Based on the heatmap below, it appears that, over the years, more and more stations have been a higher annual yearly temperature.

from climate_database import yearly_avg_temp_heatmap

# setting color map for heatmap
color_map = px.colors.sequential.deep

fig = yearly_avg_temp_heatmap("temps.db", "India", 1980, 2020,
                              color_continuous_scale = color_map)

fig.show()

We can dig deeper to learn more about our data. Let’s see how the monthly averages in India has changed from 1980 to 2020, and see if there’s a particular month where the averages have increased.

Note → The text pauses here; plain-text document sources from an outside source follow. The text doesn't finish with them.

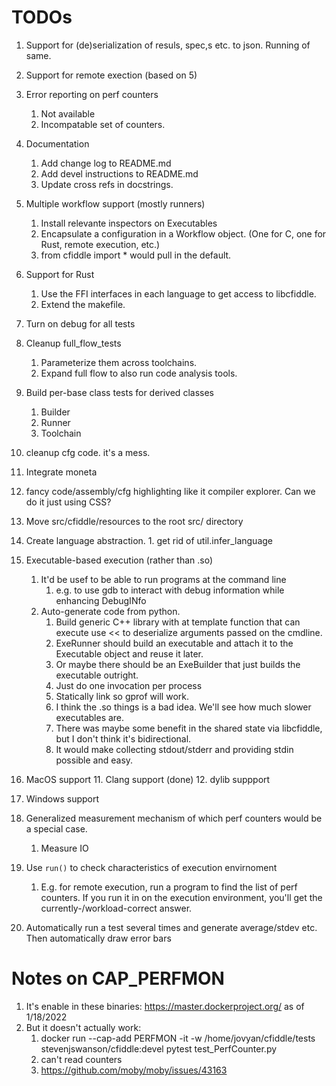 # TODOs

1. Support for (de)serialization of resuls, spec,s etc. to json.  Running of same.
2. Support for remote exection (based on 5)
3. Error reporting on perf counters
	1.  Not available
	2.  Incompatable set of counters.
4. Documentation
   1.  Add change log to README.md
   2.  Add devel instructions to README.md
   3.  Update cross refs in docstrings.
6. Multiple workflow support (mostly runners)
   1. Install relevante inspectors on Executables
   1. Encapsulate a configuration in a Workflow object. (One for C, one for Rust,  remote execution, etc.)
   2. from cfiddle import * would pull in the default.
8. Support for Rust
   1. Use the FFI interfaces in each language to get access to libcfiddle.
   2. Extend the makefile.
7. Turn on debug for all tests
8. Cleanup full_flow_tests
   1.  Parameterize them across toolchains.
   2.  Expand full flow to also run code analysis tools.
9. Build per-base class tests for derived classes
   1.  Builder
   2.  Runner
   3.  Toolchain
10.  cleanup cfg code.  it's a mess.
11.  Integrate moneta
12.  fancy code/assembly/cfg highlighting like it compiler explorer.  Can we do it just using CSS?
13.  Move src/cfiddle/resources to the root src/ directory
13.  Create language abstraction.
	1.  get rid of util.infer_language
9. Executable-based execution (rather than .so)
   1. It'd be usef to be able to run programs at the command line
	  1. e.g. to use gdb to interact with debug information while enhancing DebugINfo
   1. Auto-generate code from python.
	  1.  Build generic C++ library with at template function that can execute use << to deserialize arguments passed on the cmdline.
	  2.  ExeRunner should build an executable and attach it to the Executable object and reuse it later.
	  3.  Or maybe there should be an ExeBuilder that just builds the executable outright.
	  4.  Just do one invocation per process
	  5.  Statically link so gprof will work.
	  6.  I think the .so things is a bad idea.  We'll see how much slower executables are.
	     1.  There was maybe some benefit in the shared state via libcfiddle, but I don't think it's bidirectional.
		 2.  It would make collecting stdout/stderr and providing stdin possible and easy.
		 
10. MacOS support
	11. Clang support (done)
	12. dylib suppport
11. Windows support
12. Generalized measurement mechanism of which perf counters would be a special case.
	1.  Measure IO
13. Use `run()` to check characteristics of execution envirnoment
	1.  E.g. for remote execution, run a program to find the list of perf
        counters.  If you run it in on the execution environment, you'll get
        the currently-/workload-correct answer.
14. Automatically run a test several times and generate average/stdev etc.  Then automatically draw error bars		


# Notes on CAP_PERFMON

1.  It's enable in these binaries: https://master.dockerproject.org/ as of 1/18/2022
2.  But it doesn't actually work:
	1.  docker run --cap-add PERFMON -it -w /home/jovyan/cfiddle/tests stevenjswanson/cfiddle:devel pytest test_PerfCounter.py
	2.  can't read counters
	3. https://github.com/moby/moby/issues/43163
	
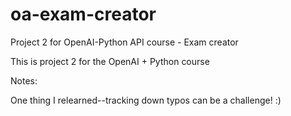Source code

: # oa-exam-creator
Project 2 for OpenAI-Python API course - Exam creator

This is project 2 for the OpenAI + Python course

Notes:

One thing I relearned--tracking down typos can be a challenge! :)
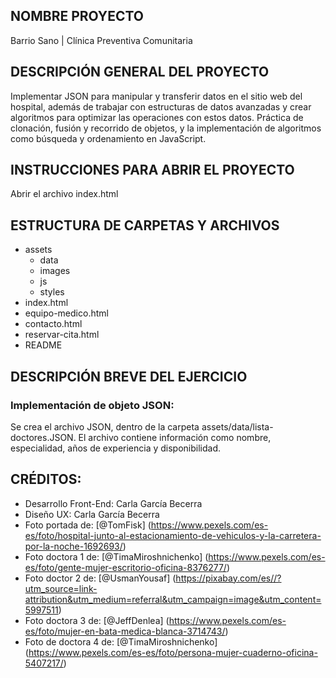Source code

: ## NOMBRE PROYECTO 
Barrio Sano | Clínica Preventiva Comunitaria

## DESCRIPCIÓN GENERAL DEL PROYECTO
Implementar JSON para manipular y transferir datos en el sitio web del hospital, además de trabajar con estructuras de datos avanzadas y crear algoritmos para optimizar las operaciones con estos datos. Práctica de clonación, fusión y recorrido de objetos, y la implementación de algoritmos como búsqueda y ordenamiento en JavaScript.


## INSTRUCCIONES PARA ABRIR EL PROYECTO
Abrir el archivo index.html

## ESTRUCTURA DE CARPETAS Y ARCHIVOS
- assets
    - data
    - images
    - js
    - styles
- index.html
- equipo-medico.html
- contacto.html
- reservar-cita.html
- README

## DESCRIPCIÓN BREVE DEL EJERCICIO

### Implementación de objeto JSON: 
Se crea el archivo JSON, dentro de la carpeta assets/data/lista-doctores.JSON. El archivo contiene información como nombre, especialidad, años de experiencia y disponibilidad.


## CRÉDITOS:

- Desarrollo Front-End: Carla García Becerra
- Diseño UX: Carla García Becerra
- Foto portada de: [@TomFisk] (https://www.pexels.com/es-es/foto/hospital-junto-al-estacionamiento-de-vehiculos-y-la-carretera-por-la-noche-1692693/)
- Foto doctora 1 de: [@TimaMiroshnichenko] (https://www.pexels.com/es-es/foto/gente-mujer-escritorio-oficina-8376277/)
- Foto doctor 2 de: [@UsmanYousaf] (https://pixabay.com/es//?utm_source=link-attribution&utm_medium=referral&utm_campaign=image&utm_content=5997511)
- Foto doctora 3 de: [@JeffDenlea] (https://www.pexels.com/es-es/foto/mujer-en-bata-medica-blanca-3714743/)
- Foto de doctora 4 de: [@TimaMiroshnichenko] (https://www.pexels.com/es-es/foto/persona-mujer-cuaderno-oficina-5407217/)
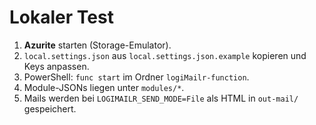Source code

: # Lokaler Test

1. **Azurite** starten (Storage-Emulator).  
2. `local.settings.json` aus `local.settings.json.example` kopieren und Keys anpassen.  
3. PowerShell: `func start` im Ordner `logiMailr-function`.  
4. Module-JSONs liegen unter `modules/*`.  
5. Mails werden bei `LOGIMAILR_SEND_MODE=File` als HTML in `out-mail/` gespeichert.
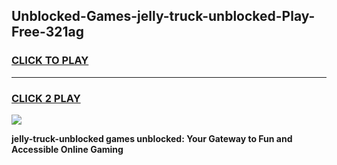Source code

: 
## Unblocked-Games-jelly-truck-unblocked-Play-Free-321ag
<h3>
<a href="https://premium76.site?title=jelly-truck-unblocked&ref=18A1">CLICK TO PLAY</a></h3>
<hr>

<h3>
<a href="https://premium76.site?title=jelly-truck-unblocked&ref=18A1">CLICK 2 PLAY</a>
  
</h3>

<a href="https://premium76.site?title=jelly-truck-unblocked&ref=18A1"><img src="https://clearcache.store/games.png"></a>


**jelly-truck-unblocked games unblocked: Your Gateway to Fun and Accessible Online Gaming**
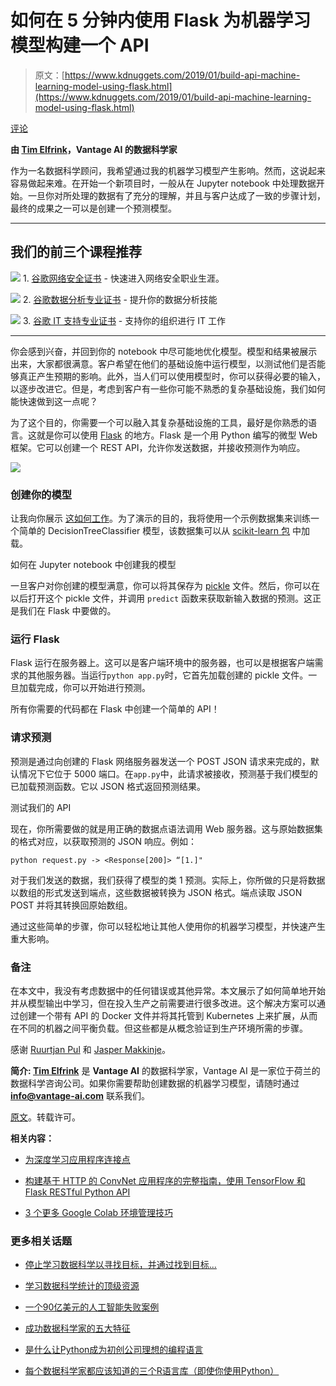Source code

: # 如何在 5 分钟内使用 Flask 为机器学习模型构建一个 API

> 原文：[https://www.kdnuggets.com/2019/01/build-api-machine-learning-model-using-flask.html](https://www.kdnuggets.com/2019/01/build-api-machine-learning-model-using-flask.html)

[评论](#comments)

**由 [Tim Elfrink](https://medium.com/@tim.elfrink.94)，Vantage AI 的数据科学家**

作为一名数据科学顾问，我希望通过我的机器学习模型产生影响。然而，这说起来容易做起来难。在开始一个新项目时，一般从在 Jupyter notebook 中处理数据开始。一旦你对所处理的数据有了充分的理解，并且与客户达成了一致的步骤计划，最终的成果之一可以是创建一个预测模型。

* * *

## 我们的前三个课程推荐

![](../Images/0244c01ba9267c002ef39d4907e0b8fb.png) 1\. [谷歌网络安全证书](https://www.kdnuggets.com/google-cybersecurity) - 快速进入网络安全职业生涯。

![](../Images/e225c49c3c91745821c8c0368bf04711.png) 2\. [谷歌数据分析专业证书](https://www.kdnuggets.com/google-data-analytics) - 提升你的数据分析技能

![](../Images/0244c01ba9267c002ef39d4907e0b8fb.png) 3\. [谷歌 IT 支持专业证书](https://www.kdnuggets.com/google-itsupport) - 支持你的组织进行 IT 工作

* * *

你会感到兴奋，并回到你的 notebook 中尽可能地优化模型。模型和结果被展示出来，大家都很满意。客户希望在他们的基础设施中运行模型，以测试他们是否能够真正产生预期的影响。此外，当人们可以使用模型时，你可以获得必要的输入，以逐步改进它。但是，考虑到客户有一些你可能不熟悉的复杂基础设施，我们如何能快速做到这一点呢？

为了这个目的，你需要一个可以融入其复杂基础设施的工具，最好是你熟悉的语言。这就是你可以使用 [Flask](http://flask.pocoo.org/) 的地方。Flask 是一个用 Python 编写的微型 Web 框架。它可以创建一个 REST API，允许你发送数据，并接收预测作为响应。

![](../Images/5ef05360393f1309dd9a4fc4a6af5797.png)

### **创建你的模型**

让我向你展示 [这如何工作](https://github.com/timelfrink/flask-api)。为了演示的目的，我将使用一个示例数据集来训练一个简单的 DecisionTreeClassifier 模型，该数据集可以从 [scikit-learn 包](https://scikit-learn.org/stable/modules/generated/sklearn.datasets.load_wine.html#sklearn.datasets.load_wine) 中加载。

如何在 Jupyter notebook 中创建我的模型

一旦客户对你创建的模型满意，你可以将其保存为 [pickle](https://docs.python.org/3.7/library/pickle.html) 文件。然后，你可以在以后打开这个 pickle 文件，并调用 `predict` 函数来获取新输入数据的预测。这正是我们在 Flask 中要做的。

### **运行 Flask**

Flask 运行在服务器上。这可以是客户端环境中的服务器，也可以是根据客户端需求的其他服务器。当运行`python app.py`时，它首先加载创建的 pickle 文件。一旦加载完成，你可以开始进行预测。

所有你需要的代码都在 Flask 中创建一个简单的 API！

### **请求预测**

预测是通过向创建的 Flask 网络服务器发送一个 POST JSON 请求来完成的，默认情况下它位于 5000 端口。在`app.py`中，此请求被接收，预测基于我们模型的已加载预测函数。它以 JSON 格式返回预测结果。

测试我们的 API

现在，你所需要做的就是用正确的数据点语法调用 Web 服务器。这与原始数据集的格式对应，以获取预测的 JSON 响应。例如：

`python request.py -> <Response[200]> “[1.]"`

对于我们发送的数据，我们获得了模型的类 1 预测。实际上，你所做的只是将数据以数组的形式发送到端点，这些数据被转换为 JSON 格式。端点读取 JSON POST 并将其转换回原始数组。

通过这些简单的步骤，你可以轻松地让其他人使用你的机器学习模型，并快速产生重大影响。

### **备注**

在本文中，我没有考虑数据中的任何错误或其他异常。本文展示了如何简单地开始并从模型输出中学习，但在投入生产之前需要进行很多改进。这个解决方案可以通过创建一个带有 API 的 Docker 文件并将其托管到 Kubernetes 上来扩展，从而在不同的机器之间平衡负载。但这些都是从概念验证到生产环境所需的步骤。

感谢 [Ruurtjan Pul](https://medium.com/@ruurtjan?source=post_page) 和 [Jasper Makkinje](https://medium.com/@jasper.makkinje?source=post_page)。

**简介: [Tim Elfrink](https://medium.com/@tim.elfrink.94)** 是 **Vantage AI** 的数据科学家，Vantage AI 是一家位于荷兰的数据科学咨询公司。如果你需要帮助创建数据的机器学习模型，请随时通过 [**info@vantage-ai.com**](mailto:info@vantage-ai.com) 联系我们。

[原文](https://medium.com/vantageai/how-to-build-an-api-for-a-machine-learning-model-in-5-minutes-using-flask-eb72d8cb4504)。转载许可。

**相关内容：**

+   [为深度学习应用程序连接点](/2017/08/connecting-dots-deep-learning-app.html)

+   [构建基于 HTTP 的 ConvNet 应用程序的完整指南，使用 TensorFlow 和 Flask RESTful Python API](/2018/05/complete-guide-convnet-tensorflow-flask-restful-python-api.html)

+   [3 个更多 Google Colab 环境管理技巧](/2019/01/more-google-colab-environment-management-tips.html)

### 更多相关话题

+   [停止学习数据科学以寻找目标，并通过找到目标...](https://www.kdnuggets.com/2021/12/stop-learning-data-science-find-purpose.html)

+   [学习数据科学统计的顶级资源](https://www.kdnuggets.com/2021/12/springboard-top-resources-learn-data-science-statistics.html)

+   [一个90亿美元的人工智能失败案例](https://www.kdnuggets.com/2021/12/9b-ai-failure-examined.html)

+   [成功数据科学家的五大特征](https://www.kdnuggets.com/2021/12/5-characteristics-successful-data-scientist.html)

+   [是什么让Python成为初创公司理想的编程语言](https://www.kdnuggets.com/2021/12/makes-python-ideal-programming-language-startups.html)

+   [每个数据科学家都应该知道的三个R语言库（即使你使用Python）](https://www.kdnuggets.com/2021/12/three-r-libraries-every-data-scientist-know-even-python.html)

from climate_database import monthly_avg_temp_lineplots

fig = monthly_avg_temp_lineplots("temps.db", "India", 1980, 2020,
                                 height = 1500,
                                 width = 500)
fig.show()

While none of the plots above appear to have a strongly positive linear trend, we can see that, there’s a small positive linear trend in March and April, and from June to November. This indicates that the effects of climate change may be more apparent in those months in India.